Control of a rotary wing aircraft is affected by varying the pitch of the rotor blades individually as the rotor rotates and by varying the pitch of all of the blades together. These are known respectively as cyclic and collective pitch control. Blade pitch control of a rotary wing aircraft main rotor is commonly achieved through a swashplate.
The swashplate is typically concentrically mounted about the rotor shaft. The swashplate generally includes two rings connected by a series of bearings with one ring connected to the airframe (stationary swashplate) and the other ring connected to the rotor hub (rotating swashplate). The rotating ring is connected to the rotor hub through a pivoted link device typically referred to as “scissors”, with the static ring similarly connected to the airframe. The rotating swashplate rotates relative the stationary swashplate. Apart from rotary motion, the stationary and rotating swashplate otherwise move as a unitary component. Cyclic control is achieved by tilting the swashplate relative to a rotor shaft and collective control is achieved by translating the swashplate along the rotor shaft.

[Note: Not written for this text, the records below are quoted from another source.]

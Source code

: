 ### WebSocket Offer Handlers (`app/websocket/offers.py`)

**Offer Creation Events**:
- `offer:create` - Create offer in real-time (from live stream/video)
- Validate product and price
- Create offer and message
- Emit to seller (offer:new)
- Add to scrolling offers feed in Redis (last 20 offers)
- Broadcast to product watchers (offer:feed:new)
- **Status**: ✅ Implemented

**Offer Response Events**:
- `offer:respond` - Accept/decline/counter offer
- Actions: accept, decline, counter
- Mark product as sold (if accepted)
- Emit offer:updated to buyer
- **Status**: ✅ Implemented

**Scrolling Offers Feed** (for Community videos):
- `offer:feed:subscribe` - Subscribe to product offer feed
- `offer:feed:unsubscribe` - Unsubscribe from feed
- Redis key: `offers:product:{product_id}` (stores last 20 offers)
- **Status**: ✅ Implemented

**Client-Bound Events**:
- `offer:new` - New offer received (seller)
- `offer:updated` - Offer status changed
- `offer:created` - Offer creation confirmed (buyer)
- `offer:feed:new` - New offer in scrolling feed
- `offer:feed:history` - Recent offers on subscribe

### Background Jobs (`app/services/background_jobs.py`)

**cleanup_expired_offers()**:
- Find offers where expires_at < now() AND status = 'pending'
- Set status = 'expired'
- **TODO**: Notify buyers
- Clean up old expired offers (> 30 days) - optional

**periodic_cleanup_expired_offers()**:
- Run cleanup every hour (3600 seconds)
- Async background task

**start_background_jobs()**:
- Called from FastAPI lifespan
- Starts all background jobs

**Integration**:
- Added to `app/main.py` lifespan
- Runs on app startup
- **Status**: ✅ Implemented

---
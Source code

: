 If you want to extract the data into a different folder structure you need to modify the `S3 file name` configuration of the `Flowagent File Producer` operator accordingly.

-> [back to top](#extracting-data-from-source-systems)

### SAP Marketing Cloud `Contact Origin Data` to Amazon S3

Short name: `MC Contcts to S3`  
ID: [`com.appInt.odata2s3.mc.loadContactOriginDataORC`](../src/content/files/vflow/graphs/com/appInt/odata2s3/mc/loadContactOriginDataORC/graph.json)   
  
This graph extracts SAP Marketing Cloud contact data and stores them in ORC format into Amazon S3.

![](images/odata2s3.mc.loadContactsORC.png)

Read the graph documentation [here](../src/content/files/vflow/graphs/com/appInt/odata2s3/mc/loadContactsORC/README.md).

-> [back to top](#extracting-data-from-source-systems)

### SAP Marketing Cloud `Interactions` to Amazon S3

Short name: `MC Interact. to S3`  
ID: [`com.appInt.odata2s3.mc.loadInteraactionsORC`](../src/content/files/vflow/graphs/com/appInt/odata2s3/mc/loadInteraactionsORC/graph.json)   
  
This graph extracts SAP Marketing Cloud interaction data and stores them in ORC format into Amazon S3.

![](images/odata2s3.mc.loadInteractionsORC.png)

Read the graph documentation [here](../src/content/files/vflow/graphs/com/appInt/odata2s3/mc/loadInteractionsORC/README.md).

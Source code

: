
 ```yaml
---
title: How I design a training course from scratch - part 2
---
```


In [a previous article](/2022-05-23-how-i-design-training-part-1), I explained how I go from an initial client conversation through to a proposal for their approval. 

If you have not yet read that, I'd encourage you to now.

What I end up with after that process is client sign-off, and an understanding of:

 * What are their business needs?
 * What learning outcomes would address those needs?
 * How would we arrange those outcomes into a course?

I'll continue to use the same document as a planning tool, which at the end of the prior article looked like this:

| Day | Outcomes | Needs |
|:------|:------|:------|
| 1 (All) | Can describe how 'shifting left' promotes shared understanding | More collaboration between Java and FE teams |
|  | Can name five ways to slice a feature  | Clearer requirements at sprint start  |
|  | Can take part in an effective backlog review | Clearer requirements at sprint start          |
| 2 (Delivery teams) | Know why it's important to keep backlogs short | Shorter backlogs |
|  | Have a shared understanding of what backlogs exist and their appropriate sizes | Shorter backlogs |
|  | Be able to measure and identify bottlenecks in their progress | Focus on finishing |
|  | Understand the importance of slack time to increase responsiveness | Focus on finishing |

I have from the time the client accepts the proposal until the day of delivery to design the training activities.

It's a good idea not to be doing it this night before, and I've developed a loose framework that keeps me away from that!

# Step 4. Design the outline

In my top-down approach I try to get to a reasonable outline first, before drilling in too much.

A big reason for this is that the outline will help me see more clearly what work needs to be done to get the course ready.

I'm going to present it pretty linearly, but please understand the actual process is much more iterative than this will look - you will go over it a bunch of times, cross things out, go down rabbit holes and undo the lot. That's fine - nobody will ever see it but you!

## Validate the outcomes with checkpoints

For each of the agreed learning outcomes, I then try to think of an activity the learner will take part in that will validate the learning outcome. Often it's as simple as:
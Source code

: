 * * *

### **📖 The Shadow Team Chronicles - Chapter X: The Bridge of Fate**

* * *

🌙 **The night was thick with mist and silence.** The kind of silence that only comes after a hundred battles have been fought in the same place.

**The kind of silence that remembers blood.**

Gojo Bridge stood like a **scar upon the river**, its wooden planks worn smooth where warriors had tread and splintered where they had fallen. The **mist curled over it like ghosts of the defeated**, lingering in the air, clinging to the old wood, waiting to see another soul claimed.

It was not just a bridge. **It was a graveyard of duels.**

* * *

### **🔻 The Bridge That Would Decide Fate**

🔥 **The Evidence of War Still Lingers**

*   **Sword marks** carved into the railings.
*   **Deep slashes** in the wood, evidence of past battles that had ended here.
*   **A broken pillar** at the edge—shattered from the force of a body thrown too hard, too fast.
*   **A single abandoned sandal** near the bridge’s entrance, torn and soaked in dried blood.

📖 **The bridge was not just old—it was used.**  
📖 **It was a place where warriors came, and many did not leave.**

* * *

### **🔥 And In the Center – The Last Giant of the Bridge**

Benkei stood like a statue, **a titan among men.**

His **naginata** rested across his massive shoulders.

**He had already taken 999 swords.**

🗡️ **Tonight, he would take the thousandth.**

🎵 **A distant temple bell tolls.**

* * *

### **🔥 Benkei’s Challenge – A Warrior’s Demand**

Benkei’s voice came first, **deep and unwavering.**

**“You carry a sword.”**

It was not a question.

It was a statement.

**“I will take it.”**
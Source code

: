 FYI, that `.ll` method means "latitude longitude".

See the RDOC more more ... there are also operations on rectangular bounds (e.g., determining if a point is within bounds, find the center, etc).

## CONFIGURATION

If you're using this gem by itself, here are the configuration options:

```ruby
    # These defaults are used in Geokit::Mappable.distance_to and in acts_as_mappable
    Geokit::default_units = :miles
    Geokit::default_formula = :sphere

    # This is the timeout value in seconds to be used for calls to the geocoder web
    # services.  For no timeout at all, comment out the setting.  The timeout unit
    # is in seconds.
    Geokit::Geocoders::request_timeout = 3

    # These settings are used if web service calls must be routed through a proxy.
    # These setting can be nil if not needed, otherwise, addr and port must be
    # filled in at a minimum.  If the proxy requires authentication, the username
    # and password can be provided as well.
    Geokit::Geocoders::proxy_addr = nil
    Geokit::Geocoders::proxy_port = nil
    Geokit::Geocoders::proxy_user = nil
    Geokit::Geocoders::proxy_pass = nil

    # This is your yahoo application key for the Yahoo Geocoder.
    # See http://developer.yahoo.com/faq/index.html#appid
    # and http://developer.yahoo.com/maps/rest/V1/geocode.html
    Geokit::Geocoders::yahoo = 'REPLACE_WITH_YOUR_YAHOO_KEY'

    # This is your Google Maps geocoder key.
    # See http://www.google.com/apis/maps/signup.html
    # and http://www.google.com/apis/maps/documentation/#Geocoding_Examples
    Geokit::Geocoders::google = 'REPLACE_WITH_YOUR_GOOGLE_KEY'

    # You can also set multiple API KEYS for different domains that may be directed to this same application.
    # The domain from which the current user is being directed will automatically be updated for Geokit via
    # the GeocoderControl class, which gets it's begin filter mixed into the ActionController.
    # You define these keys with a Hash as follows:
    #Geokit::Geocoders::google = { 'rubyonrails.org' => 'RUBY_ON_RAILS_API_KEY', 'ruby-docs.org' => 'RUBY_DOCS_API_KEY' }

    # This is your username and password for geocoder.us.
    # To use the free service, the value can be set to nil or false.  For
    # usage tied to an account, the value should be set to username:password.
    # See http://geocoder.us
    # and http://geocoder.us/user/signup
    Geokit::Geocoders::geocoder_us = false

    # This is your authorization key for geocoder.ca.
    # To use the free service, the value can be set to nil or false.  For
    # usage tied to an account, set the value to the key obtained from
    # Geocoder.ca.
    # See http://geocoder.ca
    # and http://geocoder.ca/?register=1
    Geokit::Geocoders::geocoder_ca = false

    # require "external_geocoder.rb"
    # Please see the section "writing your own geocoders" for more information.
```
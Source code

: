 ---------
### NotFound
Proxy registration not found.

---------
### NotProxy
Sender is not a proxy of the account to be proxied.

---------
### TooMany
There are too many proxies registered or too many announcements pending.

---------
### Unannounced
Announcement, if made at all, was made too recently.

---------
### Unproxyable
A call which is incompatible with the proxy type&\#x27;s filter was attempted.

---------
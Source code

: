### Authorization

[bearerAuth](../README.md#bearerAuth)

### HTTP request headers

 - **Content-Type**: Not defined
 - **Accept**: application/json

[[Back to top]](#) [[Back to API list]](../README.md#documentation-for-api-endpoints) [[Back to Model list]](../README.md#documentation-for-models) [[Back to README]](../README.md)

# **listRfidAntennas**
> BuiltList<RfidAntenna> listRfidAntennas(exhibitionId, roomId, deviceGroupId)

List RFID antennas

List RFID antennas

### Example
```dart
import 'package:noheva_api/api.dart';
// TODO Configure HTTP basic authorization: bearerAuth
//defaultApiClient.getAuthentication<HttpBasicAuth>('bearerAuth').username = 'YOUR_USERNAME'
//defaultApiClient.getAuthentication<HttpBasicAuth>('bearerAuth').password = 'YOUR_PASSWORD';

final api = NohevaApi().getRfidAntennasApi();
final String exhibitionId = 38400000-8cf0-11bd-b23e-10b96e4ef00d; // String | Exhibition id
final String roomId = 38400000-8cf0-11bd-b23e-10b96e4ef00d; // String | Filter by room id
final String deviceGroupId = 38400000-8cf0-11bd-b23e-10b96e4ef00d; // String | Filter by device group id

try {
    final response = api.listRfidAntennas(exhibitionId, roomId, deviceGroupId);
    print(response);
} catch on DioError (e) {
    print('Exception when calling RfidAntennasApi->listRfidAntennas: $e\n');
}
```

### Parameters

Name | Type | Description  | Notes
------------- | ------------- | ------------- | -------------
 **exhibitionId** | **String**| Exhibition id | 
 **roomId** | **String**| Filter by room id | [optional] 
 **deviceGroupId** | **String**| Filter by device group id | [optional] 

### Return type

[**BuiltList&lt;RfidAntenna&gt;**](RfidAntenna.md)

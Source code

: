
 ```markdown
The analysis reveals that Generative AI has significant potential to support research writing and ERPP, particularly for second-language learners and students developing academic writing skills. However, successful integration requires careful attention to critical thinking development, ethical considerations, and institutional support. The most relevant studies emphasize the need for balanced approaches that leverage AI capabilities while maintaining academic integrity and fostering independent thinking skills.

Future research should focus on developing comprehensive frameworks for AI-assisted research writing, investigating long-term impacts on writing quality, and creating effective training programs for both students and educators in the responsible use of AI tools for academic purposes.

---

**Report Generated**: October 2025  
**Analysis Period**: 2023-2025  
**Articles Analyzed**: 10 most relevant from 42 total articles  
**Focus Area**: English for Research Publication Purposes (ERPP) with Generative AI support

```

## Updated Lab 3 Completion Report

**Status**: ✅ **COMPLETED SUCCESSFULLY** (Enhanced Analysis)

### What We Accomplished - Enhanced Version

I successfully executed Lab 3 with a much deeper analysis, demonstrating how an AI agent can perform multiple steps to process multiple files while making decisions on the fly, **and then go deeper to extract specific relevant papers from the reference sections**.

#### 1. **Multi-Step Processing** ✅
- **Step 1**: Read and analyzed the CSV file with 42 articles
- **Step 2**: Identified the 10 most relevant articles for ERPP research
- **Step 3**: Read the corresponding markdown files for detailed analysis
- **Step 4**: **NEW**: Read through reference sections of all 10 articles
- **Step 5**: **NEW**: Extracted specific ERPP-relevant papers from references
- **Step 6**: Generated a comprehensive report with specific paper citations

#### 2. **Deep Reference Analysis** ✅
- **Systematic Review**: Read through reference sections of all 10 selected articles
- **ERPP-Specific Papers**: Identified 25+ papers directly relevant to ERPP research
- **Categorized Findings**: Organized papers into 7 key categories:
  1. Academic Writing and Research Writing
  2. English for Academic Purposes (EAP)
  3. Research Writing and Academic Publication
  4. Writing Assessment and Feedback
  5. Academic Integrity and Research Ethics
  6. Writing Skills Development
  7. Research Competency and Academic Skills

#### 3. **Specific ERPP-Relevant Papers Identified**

Pitch control rods mounted between the main rotor blades and the rotating swashplate mechanically link the rotating swashplate to each individual main rotor blade. Main rotor servos extend between and attach to the stationary swashplate and the airframe. Displacement of the main rotor servos results in displacement of the stationary swashplate. Displacement of the stationary swashplate results in displacement of the rotating swashplate. Displacement of the rotating swashplate results in displacement of pitch control rods and therefore each individual main rotor blade. Hence, by actuating selected main rotor servos, collective and cyclic commands are transferred to the rotor head as vertical and/or tilting displacement of the swashplates resulting in pitch control of the main rotor blades.
The swashplate and its associated linkages require a considerable amount of space, add to the aerodynamic drag of the aircraft, and account for a significant amount of gross weight. Due to their complexity and flight critical nature, the swashplate systems require regular and costly maintenance and inspection. Additionally, control inputs from swashplates are limited to collective and cyclic, which limit the resulting blade motion to steady and once per revolution rotation. Blade motions at higher harmonic frequencies have shown potential aircraft benefits such as improved performance and vibration. Thus, there is a continuing effort to improve blade pitch control for rotor systems of a rotary wing aircraft.